At the December 2010 elections Labor was defeated by a Liberal National coalition lead by Ted Bailleu and Brumby resigned from Parliament on the 21st of December 2010. His career since has included government, business and academic board appointments including that of Chairman of the Council of Australian Governments Reform Council.

The Artist and the Portrait

Juan Ford b. 1973 –

Artist Juan Ford was born in Melbourne and studied at RMIT University in Melbourne, graduating in 2001 with a Masters of Fine Art. He has exhibited widely in Australia and internationally including over 25 solo exhibitions and participation in over 80 group exhibitions. He has been the recipient of many prestigious awards and prizes including the 2010 Basil Sellers Art Prize - People’s Choice Award, the Australia Council Studio Residency in Rome, the 2004 Fletcher Jones Contemporary Art Prize Winner, and he was a finalist in the 2012 Archibald Portrait Prize.

Ford is well regarded for his portraiture and commissioned portraits include: Ms Sylvia Walton AO, Latrobe University Chancellor, Professor Jeremy Ellis, Chancellor Monash University, Professor Andrew Coates, Sydney University Deputy Vice Chancellor and Professor Richard Larkins AO Monash University Vice Chancellor. His work is included in significant collections including the National Gallery of Victoria and private collections worldwide.

On painting John Brumby, Juan Ford commented:
‘Meeting John Brumby for the first time, in the hallowed Stranger’s Corridor, was a pleasant experience. From the very beginning I found him likable and hospitable. He is approachable and affable, while undeniably possessing a first-rate intellect. Our subsequent meetings and portrait sittings became occasions I looked forward to with anticipation. He is easy to work with, and engaging company.
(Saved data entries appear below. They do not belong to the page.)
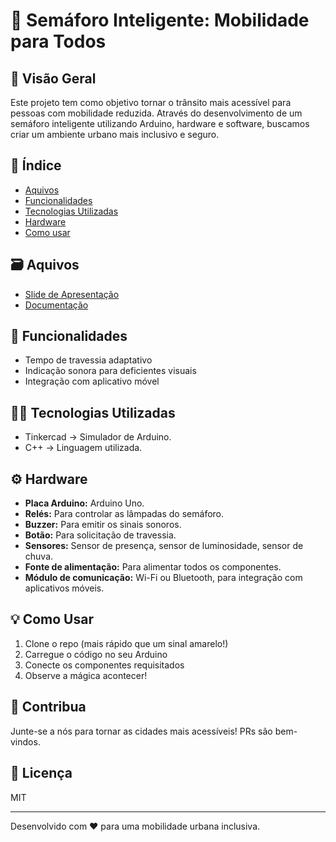 # 🚦 Semáforo Inteligente: Mobilidade para Todos

## 🌟 Visão Geral

Este projeto tem como objetivo tornar o trânsito mais acessível para pessoas com mobilidade reduzida. Através do desenvolvimento de um semáforo inteligente utilizando Arduino, hardware e software, buscamos criar um ambiente urbano mais inclusivo e seguro.

## 📇 Índice

- [Aquivos](#arquivos)
- [Funcionalidades](#funcionalidades)
- [Tecnologias Utilizadas](#tecnologias-utilizadas)
- [Hardware](#hardware)
- [Como usar](#como-usar)

## 🗃️ Aquivos
- [Slide de Apresentação](https://www.canva.com/design/DAGQml6kZRA/itK2R0OD-qjY3XkfpKP72Q/edit?utm_content=DAGQml6kZRA&utm_campaign=designshare&utm_medium=link2&utm_source=sharebutton)
- [Documentação](https://docs.google.com/document/d/1R13ocuJrtPm3Y62L8yrXpyDy5CvzIHFPy4bCkXwBQOo/edit?usp=sharing)


## 🚀 Funcionalidades

- Tempo de travessia adaptativo
- Indicação sonora para deficientes visuais
- Integração com aplicativo móvel

## 👨‍💻 Tecnologias Utilizadas
- Tinkercad -> Simulador de Arduino.
- C++ -> Linguagem utilizada.

## ⚙️ Hardware

* **Placa Arduino:** Arduino Uno.
* **Relés:** Para controlar as lâmpadas do semáforo.
* **Buzzer:** Para emitir os sinais sonoros.
* **Botão:** Para solicitação de travessia.
* **Sensores:** Sensor de presença, sensor de luminosidade, sensor de chuva.
* **Fonte de alimentação:** Para alimentar todos os componentes.
* **Módulo de comunicação:** Wi-Fi ou Bluetooth, para integração com aplicativos móveis.

## 💡 Como Usar

1. Clone o repo (mais rápido que um sinal amarelo!)
2. Carregue o código no seu Arduino
3. Conecte os componentes requisitados
4. Observe a mágica acontecer!

## 🤝 Contribua

Junte-se a nós para tornar as cidades mais acessíveis! PRs são bem-vindos.

## 📜 Licença

MIT

---

Desenvolvido com ❤️ para uma mobilidade urbana inclusiva.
Going back and forth from my small and sometimes untidy studio to the Victorian Parliament and Treasury buildings was certainly an exercise in contrast. However, what could have been a daunting experience was instead an inclusive one. I was able to sense that in contributing this portrait, I was in my own small way contributing to Victoria. This understanding underscored what a rare privilege having an artistic practice can be.’